McLaughlin Research Institute, Great Falls, Montana, USA.
Brain. 2018 Jul 1;141(7):2194-2212. doi: 10.1093/brain/awy117.
Several studies have now supported the use of a tau lowering agent as a possible therapy in the treatment of tauopathy disorders, including Alzheimer's disease. In human Alzheimer's disease, however, concurrent amyloid-β deposition appears to synergize and accelerate tau pathological changes. Thus far, tau reduction strategies that have been tested in vivo have been examined in the setting of tau pathology without confounding amyloid-β deposition. To determine whether reducing total human tau expression in a transgenic model where there is concurrent amyloid-β plaque formation can still reduce tau pathology and protect against neuronal loss, we have taken advantage of the regulatable tau transgene in APP/PS1 × rTg4510 mice. These mice develop both neurofibrillary tangles as well as amyloid-β plaques throughout the cortex and hippocampus. By suppressing human tau expression for 6 months in the APP/PS1 × rTg4510 mice using doxycycline, AT8 tau pathology, bioactivity, and astrogliosis were reduced, though importantly to a lesser extent than lowering tau in the rTg4510 alone mice. Based on non-denaturing gels and proteinase K digestions, the remaining tau aggregates in the presence of amyloid-β exhibit a longer-lived aggregate conformation. Nonetheless, lowering the expression of the human tau transgene was sufficient to equally ameliorate thioflavin-S positive tangles and prevent neuronal loss equally well in both the APP/PS1 × rTg4510 mice and the rTg4510 cohort. Together, these results suggest that, although amyloid-β stabilizes tau aggregates, lowering total tau levels is still an effective strategy for the treatment of tau pathology and neuronal loss even in the presence of amyloid-β deposition.
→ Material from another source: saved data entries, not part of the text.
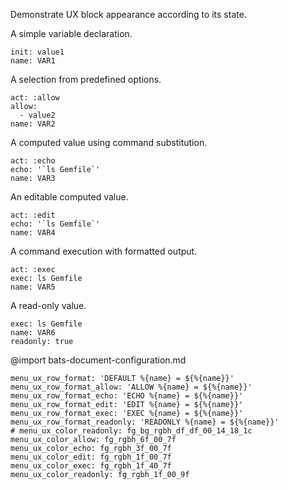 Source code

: Demonstrate UX block appearance according to its state.

A simple variable declaration.
```ux
init: value1
name: VAR1
```

A selection from predefined options.
```ux
act: :allow
allow:
  - value2
name: VAR2
```

A computed value using command substitution.
```ux
act: :echo
echo: '`ls Gemfile`'
name: VAR3
```

An editable computed value.
```ux
act: :edit
echo: '`ls Gemfile`'
name: VAR4
```

A command execution with formatted output.
```ux
act: :exec
exec: ls Gemfile
name: VAR5
```

A read-only value.
```ux
exec: ls Gemfile
name: VAR6
readonly: true
```
@import bats-document-configuration.md
```opts :(document_opts)
menu_ux_row_format: 'DEFAULT %{name} = ${%{name}}'
menu_ux_row_format_allow: 'ALLOW %{name} = ${%{name}}'
menu_ux_row_format_echo: 'ECHO %{name} = ${%{name}}'
menu_ux_row_format_edit: 'EDIT %{name} = ${%{name}}'
menu_ux_row_format_exec: 'EXEC %{name} = ${%{name}}'
menu_ux_row_format_readonly: 'READONLY %{name} = ${%{name}}'
# menu_ux_color_readonly: fg_bg_rgbh_df_df_00_14_18_1c
menu_ux_color_allow: fg_rgbh_6f_00_7f
menu_ux_color_echo: fg_rgbh_3f_00_7f
menu_ux_color_edit: fg_rgbh_1f_00_7f
menu_ux_color_exec: fg_rgbh_1f_40_7f
menu_ux_color_readonly: fg_rgbh_1f_00_9f
```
目前已有多项研究支持使用降低 tau 水平的药物作为治疗 tau 病的一种可能疗法,包括阿尔茨海默病。然而,在人类阿尔茨海默病中,淀粉样蛋白-β的同时沉积似乎会协同并加速 tau 的病理变化。迄今为止,在体内进行测试的 tau 减少策略已经在没有淀粉样蛋白-β沉积混杂的 tau 病理学背景下进行了检查。为了确定在存在淀粉样蛋白-β斑块形成的转基因模型中降低总人类 tau 表达是否仍能减少 tau 病理并防止神经元丢失,我们利用 APP/PS1 × rTg4510 小鼠中的可调节 tau 转基因。这些小鼠在整个皮质和海马区形成神经原纤维缠结和淀粉样蛋白-β斑块。通过在 APP/PS1 × rTg4510 小鼠中使用强力霉素抑制人类 tau 表达 6 个月,可以减少 AT8 tau 病理、生物活性和星形胶质细胞增生,但重要的是,与 rTg4510 小鼠单独降低 tau 的程度相比,减少的程度较小。基于非变性凝胶和蛋白酶 K 消化,在淀粉样蛋白-β存在的情况下,剩余的 tau 聚集体表现出更长寿命的聚集体构象。尽管如此,降低人类 tau 转基因的表达足以同样改善硫黄素-S 阳性缠结并同样防止 APP/PS1 × rTg4510 小鼠和 rTg4510 队列中的神经元丢失。这些结果表明,尽管淀粉样蛋白-β稳定了 tau 聚集体,但降低总 tau 水平仍然是治疗 tau 病理和神经元丢失的有效策略,即使在存在淀粉样蛋白-β沉积的情况下也是如此。